Calling for the people to put aside their political ideology differences, Sabah State Assembly Speaker Datuk Seri Salleh Said Keruak said MA63 should be looked at from its historical facts and other relevant issues.

“You must not look at MA63 from a political perspective or partisan politics, but rather from the 18 Points for Sarawak and 20 points for Sabah, as well as the IGC (Inter-Governmental Committee) Report and the Constitution.

“We need to look into it and enter into negotiations. That is more important.

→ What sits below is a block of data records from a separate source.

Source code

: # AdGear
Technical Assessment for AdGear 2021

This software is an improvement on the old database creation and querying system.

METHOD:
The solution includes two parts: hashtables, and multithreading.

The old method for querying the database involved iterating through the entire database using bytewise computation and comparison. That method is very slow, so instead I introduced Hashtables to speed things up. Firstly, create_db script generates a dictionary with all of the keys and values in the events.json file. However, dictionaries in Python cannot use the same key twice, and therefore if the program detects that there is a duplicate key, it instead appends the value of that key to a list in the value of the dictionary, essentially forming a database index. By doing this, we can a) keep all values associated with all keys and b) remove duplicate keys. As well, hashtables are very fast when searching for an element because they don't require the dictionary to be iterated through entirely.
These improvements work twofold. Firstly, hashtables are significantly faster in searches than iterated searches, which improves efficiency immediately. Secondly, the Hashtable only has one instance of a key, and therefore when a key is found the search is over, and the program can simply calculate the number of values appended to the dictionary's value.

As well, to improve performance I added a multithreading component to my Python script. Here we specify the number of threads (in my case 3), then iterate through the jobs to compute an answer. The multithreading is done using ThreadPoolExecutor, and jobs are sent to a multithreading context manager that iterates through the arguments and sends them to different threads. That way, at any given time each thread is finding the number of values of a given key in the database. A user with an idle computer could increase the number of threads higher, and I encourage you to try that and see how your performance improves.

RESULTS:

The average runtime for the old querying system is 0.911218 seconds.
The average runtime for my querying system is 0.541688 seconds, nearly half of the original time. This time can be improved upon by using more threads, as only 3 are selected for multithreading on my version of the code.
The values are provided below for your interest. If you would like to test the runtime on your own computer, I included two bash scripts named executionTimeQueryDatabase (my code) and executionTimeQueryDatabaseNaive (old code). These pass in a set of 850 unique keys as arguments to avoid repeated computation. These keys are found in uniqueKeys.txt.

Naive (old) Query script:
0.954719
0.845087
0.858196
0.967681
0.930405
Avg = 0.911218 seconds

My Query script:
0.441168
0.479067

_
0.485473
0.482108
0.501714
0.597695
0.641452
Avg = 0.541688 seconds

“If you don’t discuss this matter openly, small groups of people will take the opportunity to find fault in both state and federal governments,” said Salleh, adding that putting aside these differences would allow people to celebrate it as a blessing, which would eventually lead to a solution that would satisfy all.

Salleh believed the positive thinkers would always have their way to solve conflicts because they did not dwell on just the matter, but instead found the best approach.

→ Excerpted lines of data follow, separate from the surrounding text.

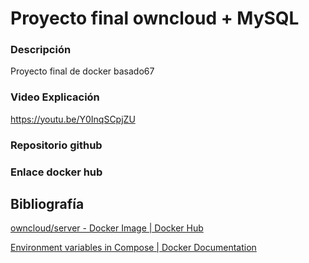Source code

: # Proyecto final owncloud + MySQL

### Descripción

Proyecto final de docker basado67

### Video Explicación

https://youtu.be/Y0InqSCpjZU



### Repositorio github



### Enlace docker hub



## Bibliografía

[owncloud/server - Docker Image | Docker Hub](https://hub.docker.com/r/owncloud/server/)

[Environment variables in Compose | Docker Documentation](https://docs.docker.com/compose/environment-variables/)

Speaking after attending a luncheon talk at Universiti Malaysia Sabah (UMS) today, he said conflicts were normally caused by internal politicking and, for some, the way to get ahead was to create cliques within the organisation.

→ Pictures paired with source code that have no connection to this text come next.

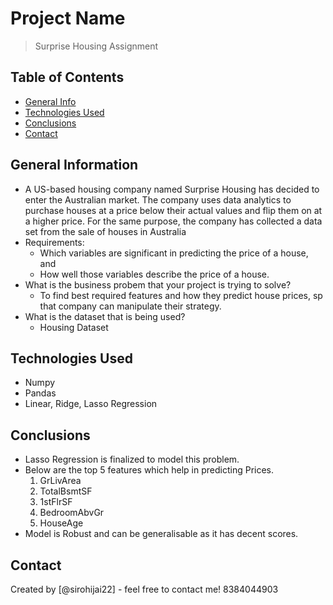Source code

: # Project Name
> Surprise Housing Assignment


## Table of Contents
* [General Info](#general-information)
* [Technologies Used](#technologies-used)
* [Conclusions](#conclusions)
* [Contact](#contact)


## General Information
- A US-based housing company named Surprise Housing has decided to enter the Australian market. The company uses data analytics to purchase houses at a price below their actual values and flip them on at a higher price. For the same purpose, the company has collected a data set from the sale of houses in Australia
- Requirements:
	- Which variables are significant in predicting the price of a house, and
	- How well those variables describe the price of a house.
- What is the business probem that your project is trying to solve?
	- To find best required features and how they predict house prices, sp that company can manipulate their strategy.
- What is the dataset that is being used?
	- Housing Dataset

## Technologies Used
- Numpy
- Pandas
- Linear, Ridge, Lasso Regression

## Conclusions
- Lasso Regression is finalized to model this problem.
- Below are the top 5 features which help in predicting Prices.
	1. GrLivArea
	2. TotalBsmtSF
	3. 1stFlrSF
	4. BedroomAbvGr
	5. HouseAge
- Model is Robust and can be generalisable as it has decent scores.


## Contact
Created by [@sirohijai22] - feel free to contact me!
8384044903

“As a result, members will be unhappy, depressed, distrustful and jealous of one another.

“So instead of trying to push your agenda down everybody’s throat, good leaders must accept that differences of opinion will always exist and therefore must be celebrated.

“A garden will not be beautiful if there is only one type of flower,” said Salleh, when asked to comment on Foreign Minister Datuk Seri Anifah Aman’s call for leaders to put aside political difference and instead focus on Sabah rights.

The former Chief Minister said he was never bothered by the different opinions, which he said made up about 10% of the problem, adding that the rest was the way one handled it, like being disrespectful to others.

Citing himself as an example, he said being the Speaker, he was accustomed to watching assemblymen constantly at each other’s throats during the sitting.

He said he would normally advise these lawmakers to handle the issue professionally, especially with those who disagreed with them.

As such, he said that managers played a large role in handling conflicts within their organisations and most problems could be resolved informally, outside meetings or conferences.

“When I was the Chief Minister, it was normal to hear differing opinions from all members of the Cabinet.

“But I would approach the members one by one to reach a consensus over any issue that becomes a point of contention before the Cabinet meeting to ensure the Cabinet meeting can be carried out smoothly.”

Salleh said he was still practising this at State Assembly sittings and the Opposition was not left out.

“I would sit with the Opposition, listen and discuss their issues, and later guide them on how they can put through their opinions effectively.

“Of course, it does not guarantee there will be no argument among them, but at least the meetings can be conducted in a more controlled manner.”

Over the weekend, Anifah moderated a forum on Public Diplomacy, Formation of Malaysia and the Malaysia Agreement at UMS with a panel of 12 participants.